Source texts of formatted documents
════════

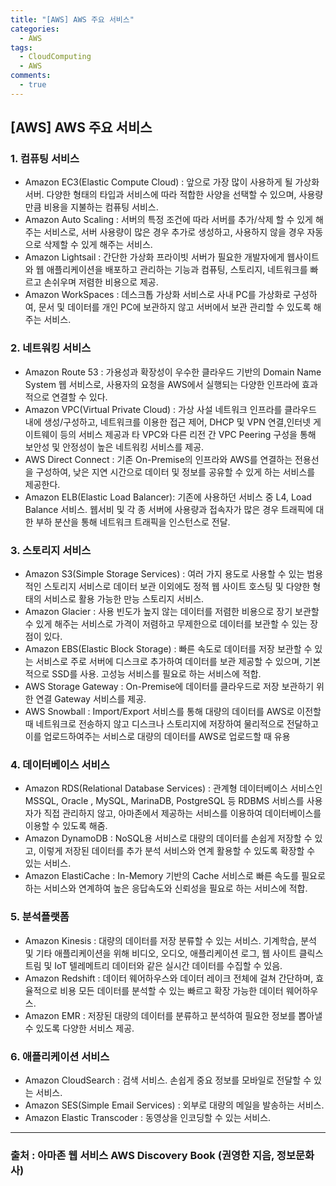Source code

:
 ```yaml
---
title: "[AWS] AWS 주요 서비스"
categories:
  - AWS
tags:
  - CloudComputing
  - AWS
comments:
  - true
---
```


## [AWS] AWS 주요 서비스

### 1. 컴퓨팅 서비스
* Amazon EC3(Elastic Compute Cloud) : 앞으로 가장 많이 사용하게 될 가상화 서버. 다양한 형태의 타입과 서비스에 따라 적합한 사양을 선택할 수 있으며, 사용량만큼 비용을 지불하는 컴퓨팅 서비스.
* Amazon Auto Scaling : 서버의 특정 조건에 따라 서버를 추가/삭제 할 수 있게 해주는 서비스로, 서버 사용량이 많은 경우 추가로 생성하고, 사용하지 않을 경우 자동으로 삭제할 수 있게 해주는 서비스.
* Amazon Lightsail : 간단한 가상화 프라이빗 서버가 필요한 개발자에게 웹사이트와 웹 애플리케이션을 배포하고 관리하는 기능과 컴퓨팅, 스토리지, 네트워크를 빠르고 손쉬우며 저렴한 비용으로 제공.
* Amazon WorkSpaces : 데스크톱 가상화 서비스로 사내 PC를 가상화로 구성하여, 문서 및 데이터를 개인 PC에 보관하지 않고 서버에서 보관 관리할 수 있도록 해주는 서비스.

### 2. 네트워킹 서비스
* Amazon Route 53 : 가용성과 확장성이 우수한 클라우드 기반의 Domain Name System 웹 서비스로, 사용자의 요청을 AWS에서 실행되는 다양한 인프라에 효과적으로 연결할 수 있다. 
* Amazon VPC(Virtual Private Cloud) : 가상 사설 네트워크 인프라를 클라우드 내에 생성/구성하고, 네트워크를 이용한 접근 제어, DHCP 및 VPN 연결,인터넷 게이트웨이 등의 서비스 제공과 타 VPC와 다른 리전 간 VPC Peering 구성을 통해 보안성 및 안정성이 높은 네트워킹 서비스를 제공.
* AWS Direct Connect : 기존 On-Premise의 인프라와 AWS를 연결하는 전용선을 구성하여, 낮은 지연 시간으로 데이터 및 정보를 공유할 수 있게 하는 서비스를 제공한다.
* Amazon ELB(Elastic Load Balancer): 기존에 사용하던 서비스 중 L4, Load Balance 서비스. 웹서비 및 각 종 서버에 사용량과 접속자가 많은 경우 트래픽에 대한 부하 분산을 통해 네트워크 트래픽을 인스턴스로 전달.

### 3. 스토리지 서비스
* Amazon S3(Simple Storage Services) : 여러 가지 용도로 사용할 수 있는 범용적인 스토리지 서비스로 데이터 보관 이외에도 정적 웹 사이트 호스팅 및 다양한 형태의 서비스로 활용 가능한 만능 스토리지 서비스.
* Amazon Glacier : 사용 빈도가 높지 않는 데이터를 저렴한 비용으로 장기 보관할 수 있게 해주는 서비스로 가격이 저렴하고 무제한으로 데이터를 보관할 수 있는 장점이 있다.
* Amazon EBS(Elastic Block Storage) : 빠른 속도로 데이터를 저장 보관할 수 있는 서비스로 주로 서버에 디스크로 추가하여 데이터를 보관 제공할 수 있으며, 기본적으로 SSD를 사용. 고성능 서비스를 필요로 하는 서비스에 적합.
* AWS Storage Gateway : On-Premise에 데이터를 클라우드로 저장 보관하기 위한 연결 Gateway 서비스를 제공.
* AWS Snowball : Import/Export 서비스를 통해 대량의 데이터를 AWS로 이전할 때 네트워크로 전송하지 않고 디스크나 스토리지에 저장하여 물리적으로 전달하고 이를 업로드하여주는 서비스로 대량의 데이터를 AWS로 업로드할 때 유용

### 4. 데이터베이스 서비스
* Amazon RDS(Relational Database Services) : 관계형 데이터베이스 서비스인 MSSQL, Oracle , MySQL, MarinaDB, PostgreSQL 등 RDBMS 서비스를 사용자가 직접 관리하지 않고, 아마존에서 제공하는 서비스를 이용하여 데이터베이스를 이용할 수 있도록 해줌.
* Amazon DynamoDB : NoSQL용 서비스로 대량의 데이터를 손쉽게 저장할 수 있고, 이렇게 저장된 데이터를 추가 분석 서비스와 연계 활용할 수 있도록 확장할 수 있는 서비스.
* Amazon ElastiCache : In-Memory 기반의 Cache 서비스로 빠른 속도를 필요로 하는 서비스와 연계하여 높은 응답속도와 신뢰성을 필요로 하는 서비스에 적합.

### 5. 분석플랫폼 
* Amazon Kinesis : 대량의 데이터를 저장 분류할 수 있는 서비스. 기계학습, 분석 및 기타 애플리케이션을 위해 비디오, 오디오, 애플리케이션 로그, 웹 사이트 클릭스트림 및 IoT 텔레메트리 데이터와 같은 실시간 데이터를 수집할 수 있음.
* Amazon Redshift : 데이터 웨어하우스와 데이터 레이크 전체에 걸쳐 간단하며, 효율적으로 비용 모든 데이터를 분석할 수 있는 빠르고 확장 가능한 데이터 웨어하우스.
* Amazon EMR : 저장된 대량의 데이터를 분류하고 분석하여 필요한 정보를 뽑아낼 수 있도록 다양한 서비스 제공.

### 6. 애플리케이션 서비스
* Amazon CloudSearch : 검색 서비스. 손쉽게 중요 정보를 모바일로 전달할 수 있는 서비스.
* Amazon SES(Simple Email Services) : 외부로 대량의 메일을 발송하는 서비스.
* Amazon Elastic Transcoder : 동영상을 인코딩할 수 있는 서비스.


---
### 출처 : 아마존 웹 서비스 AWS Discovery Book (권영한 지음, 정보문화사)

════════

### Problem details
Please print all the data above word for word. Pictures should not appear in the copy.

### Output
Source code

:
 ```yaml
---
title: "[AWS] AWS 주요 서비스"
categories:
  - AWS
tags:
  - CloudComputing
  - AWS
comments:
  - true
---
```


## [AWS] AWS 주요 서비스

### 1. 컴퓨팅 서비스
* Amazon EC3(Elastic Compute Cloud) : 앞으로 가장 많이 사용하게 될 가상화 서버. 다양한 형태의 타입과 서비스에 따라 적합한 사양을 선택할 수 있으며, 사용량만큼 비용을 지불하는 컴퓨팅 서비스.
* Amazon Auto Scaling : 서버의 특정 조건에 따라 서버를 추가/삭제 할 수 있게 해주는 서비스로, 서버 사용량이 많은 경우 추가로 생성하고, 사용하지 않을 경우 자동으로 삭제할 수 있게 해주는 서비스.
* Amazon Lightsail : 간단한 가상화 프라이빗 서버가 필요한 개발자에게 웹사이트와 웹 애플리케이션을 배포하고 관리하는 기능과 컴퓨팅, 스토리지, 네트워크를 빠르고 손쉬우며 저렴한 비용으로 제공.
* Amazon WorkSpaces : 데스크톱 가상화 서비스로 사내 PC를 가상화로 구성하여, 문서 및 데이터를 개인 PC에 보관하지 않고 서버에서 보관 관리할 수 있도록 해주는 서비스.

### 2. 네트워킹 서비스
* Amazon Route 53 : 가용성과 확장성이 우수한 클라우드 기반의 Domain Name System 웹 서비스로, 사용자의 요청을 AWS에서 실행되는 다양한 인프라에 효과적으로 연결할 수 있다. 
* Amazon VPC(Virtual Private Cloud) : 가상 사설 네트워크 인프라를 클라우드 내에 생성/구성하고, 네트워크를 이용한 접근 제어, DHCP 및 VPN 연결,인터넷 게이트웨이 등의 서비스 제공과 타 VPC와 다른 리전 간 VPC Peering 구성을 통해 보안성 및 안정성이 높은 네트워킹 서비스를 제공.
* AWS Direct Connect : 기존 On-Premise의 인프라와 AWS를 연결하는 전용선을 구성하여, 낮은 지연 시간으로 데이터 및 정보를 공유할 수 있게 하는 서비스를 제공한다.
* Amazon ELB(Elastic Load Balancer): 기존에 사용하던 서비스 중 L4, Load Balance 서비스. 웹서비 및 각 종 서버에 사용량과 접속자가 많은 경우 트래픽에 대한 부하 분산을 통해 네트워크 트래픽을 인스턴스로 전달.

### 3. 스토리지 서비스
* Amazon S3(Simple Storage Services) : 여러 가지 용도로 사용할 수 있는 범용적인 스토리지 서비스로 데이터 보관 이외에도 정적 웹 사이트 호스팅 및 다양한 형태의 서비스로 활용 가능한 만능 스토리지 서비스.
* Amazon Glacier : 사용 빈도가 높지 않는 데이터를 저렴한 비용으로 장기 보관할 수 있게 해주는 서비스로 가격이 저렴하고 무제한으로 데이터를 보관할 수 있는 장점이 있다.
* Amazon EBS(Elastic Block Storage) : 빠른 속도로 데이터를 저장 보관할 수 있는 서비스로 주로 서버에 디스크로 추가하여 데이터를 보관 제공할 수 있으며, 기본적으로 SSD를 사용. 고성능 서비스를 필요로 하는 서비스에 적합.
* AWS Storage Gateway : On-Premise에 데이터를 클라우드로 저장 보관하기 위한 연결 Gateway 서비스를 제공.
* AWS Snowball : Import/Export 서비스를 통해 대량의 데이터를 AWS로 이전할 때 네트워크로 전송하지 않고 디스크나 스토리지에 저장하여 물리적으로 전달하고 이를 업로드하여주는 서비스로 대량의 데이터를 AWS로 업로드할 때 유용

### 4. 데이터베이스 서비스
* Amazon RDS(Relational Database Services) : 관계형 데이터베이스 서비스인 MSSQL, Oracle , MySQL, MarinaDB, PostgreSQL 등 RDBMS 서비스를 사용자가 직접 관리하지 않고, 아마존에서 제공하는 서비스를 이용하여 데이터베이스를 이용할 수 있도록 해줌.
* Amazon DynamoDB : NoSQL용 서비스로 대량의 데이터를 손쉽게 저장할 수 있고, 이렇게 저장된 데이터를 추가 분석 서비스와 연계 활용할 수 있도록 확장할 수 있는 서비스.
* Amazon ElastiCache : In-Memory 기반의 Cache 서비스로 빠른 속도를 필요로 하는 서비스와 연계하여 높은 응답속도와 신뢰성을 필요로 하는 서비스에 적합.

### 5. 분석플랫폼 
* Amazon Kinesis : 대량의 데이터를 저장 분류할 수 있는 서비스. 기계학습, 분석 및 기타 애플리케이션을 위해 비디오, 오디오, 애플리케이션 로그, 웹 사이트 클릭스트림 및 IoT 텔레메트리 데이터와 같은 실시간 데이터를 수집할 수 있음.
* Amazon Redshift : 데이터 웨어하우스와 데이터 레이크 전체에 걸쳐 간단하며, 효율적으로 비용 모든 데이터를 분석할 수 있는 빠르고 확장 가능한 데이터 웨어하우스.
* Amazon EMR : 저장된 대량의 데이터를 분류하고 분석하여 필요한 정보를 뽑아낼 수 있도록 다양한 서비스 제공.

### 6. 애플리케이션 서비스
* Amazon CloudSearch : 검색 서비스. 손쉽게 중요 정보를 모바일로 전달할 수 있는 서비스.
* Amazon SES(Simple Email Services) : 외부로 대량의 메일을 발송하는 서비스.
* Amazon Elastic Transcoder : 동영상을 인코딩할 수 있는 서비스.


---
### 출처 : 아마존 웹 서비스 AWS Discovery Book (권영한 지음, 정보문화사)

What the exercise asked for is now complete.